= EXERCISE PROMPT =
Please reproduce all of the entries exactly, without omitting any.

Data excerpts:
--------

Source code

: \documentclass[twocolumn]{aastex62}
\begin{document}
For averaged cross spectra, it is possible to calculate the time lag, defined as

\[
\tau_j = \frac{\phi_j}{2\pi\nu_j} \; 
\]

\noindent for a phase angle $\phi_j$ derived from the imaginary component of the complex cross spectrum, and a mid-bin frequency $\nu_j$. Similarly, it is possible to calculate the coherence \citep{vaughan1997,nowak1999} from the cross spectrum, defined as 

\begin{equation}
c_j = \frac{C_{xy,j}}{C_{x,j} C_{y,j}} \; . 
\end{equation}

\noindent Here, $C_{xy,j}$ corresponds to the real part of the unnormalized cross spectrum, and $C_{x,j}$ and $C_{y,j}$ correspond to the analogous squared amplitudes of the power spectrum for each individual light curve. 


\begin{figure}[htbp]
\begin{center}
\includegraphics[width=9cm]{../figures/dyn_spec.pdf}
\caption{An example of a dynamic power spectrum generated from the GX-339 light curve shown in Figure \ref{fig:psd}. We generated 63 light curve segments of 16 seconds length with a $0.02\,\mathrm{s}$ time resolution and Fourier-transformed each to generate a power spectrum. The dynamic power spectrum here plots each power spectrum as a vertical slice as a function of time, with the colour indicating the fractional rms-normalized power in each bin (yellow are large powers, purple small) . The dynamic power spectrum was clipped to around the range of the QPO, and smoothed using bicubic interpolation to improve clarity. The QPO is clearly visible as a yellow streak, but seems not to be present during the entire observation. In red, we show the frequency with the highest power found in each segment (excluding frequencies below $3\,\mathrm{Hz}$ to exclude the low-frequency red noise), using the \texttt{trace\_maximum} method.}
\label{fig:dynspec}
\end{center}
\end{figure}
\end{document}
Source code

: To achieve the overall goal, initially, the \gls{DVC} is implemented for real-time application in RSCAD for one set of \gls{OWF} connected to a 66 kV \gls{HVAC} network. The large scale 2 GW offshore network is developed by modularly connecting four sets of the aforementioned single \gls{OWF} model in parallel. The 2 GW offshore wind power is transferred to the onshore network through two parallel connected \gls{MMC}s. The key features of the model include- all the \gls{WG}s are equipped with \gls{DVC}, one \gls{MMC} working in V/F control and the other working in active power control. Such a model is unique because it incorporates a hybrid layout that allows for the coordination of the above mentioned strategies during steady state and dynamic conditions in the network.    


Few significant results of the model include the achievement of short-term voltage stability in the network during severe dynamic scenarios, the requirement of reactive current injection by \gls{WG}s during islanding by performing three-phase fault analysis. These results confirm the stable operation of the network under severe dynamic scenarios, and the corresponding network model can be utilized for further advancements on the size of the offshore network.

--------

= SOLUTION FOR THIS TASK =
Source code

: \documentclass[twocolumn]{aastex62}
\begin{document}
For averaged cross spectra, it is possible to calculate the time lag, defined as

\[
\tau_j = \frac{\phi_j}{2\pi\nu_j} \; 
\]

\noindent for a phase angle $\phi_j$ derived from the imaginary component of the complex cross spectrum, and a mid-bin frequency $\nu_j$. Similarly, it is possible to calculate the coherence \citep{vaughan1997,nowak1999} from the cross spectrum, defined as 

\begin{equation}
c_j = \frac{C_{xy,j}}{C_{x,j} C_{y,j}} \; . 
\end{equation}

\noindent Here, $C_{xy,j}$ corresponds to the real part of the unnormalized cross spectrum, and $C_{x,j}$ and $C_{y,j}$ correspond to the analogous squared amplitudes of the power spectrum for each individual light curve. 


\begin{figure}[htbp]
\begin{center}
\includegraphics[width=9cm]{../figures/dyn_spec.pdf}
\caption{An example of a dynamic power spectrum generated from the GX-339 light curve shown in Figure \ref{fig:psd}. We generated 63 light curve segments of 16 seconds length with a $0.02\,\mathrm{s}$ time resolution and Fourier-transformed each to generate a power spectrum. The dynamic power spectrum here plots each power spectrum as a vertical slice as a function of time, with the colour indicating the fractional rms-normalized power in each bin (yellow are large powers, purple small) . The dynamic power spectrum was clipped to around the range of the QPO, and smoothed using bicubic interpolation to improve clarity. The QPO is clearly visible as a yellow streak, but seems not to be present during the entire observation. In red, we show the frequency with the highest power found in each segment (excluding frequencies below $3\,\mathrm{Hz}$ to exclude the low-frequency red noise), using the \texttt{trace\_maximum} method.}
\label{fig:dynspec}
\end{center}
\end{figure}
\end{document}
Source code

: To achieve the overall goal, initially, the \gls{DVC} is implemented for real-time application in RSCAD for one set of \gls{OWF} connected to a 66 kV \gls{HVAC} network. The large scale 2 GW offshore network is developed by modularly connecting four sets of the aforementioned single \gls{OWF} model in parallel. The 2 GW offshore wind power is transferred to the onshore network through two parallel connected \gls{MMC}s. The key features of the model include- all the \gls{WG}s are equipped with \gls{DVC}, one \gls{MMC} working in V/F control and the other working in active power control. Such a model is unique because it incorporates a hybrid layout that allows for the coordination of the above mentioned strategies during steady state and dynamic conditions in the network.    


Few significant results of the model include the achievement of short-term voltage stability in the network during severe dynamic scenarios, the requirement of reactive current injection by \gls{WG}s during islanding by performing three-phase fault analysis. These results confirm the stable operation of the network under severe dynamic scenarios, and the corresponding network model can be utilized for further advancements on the size of the offshore network.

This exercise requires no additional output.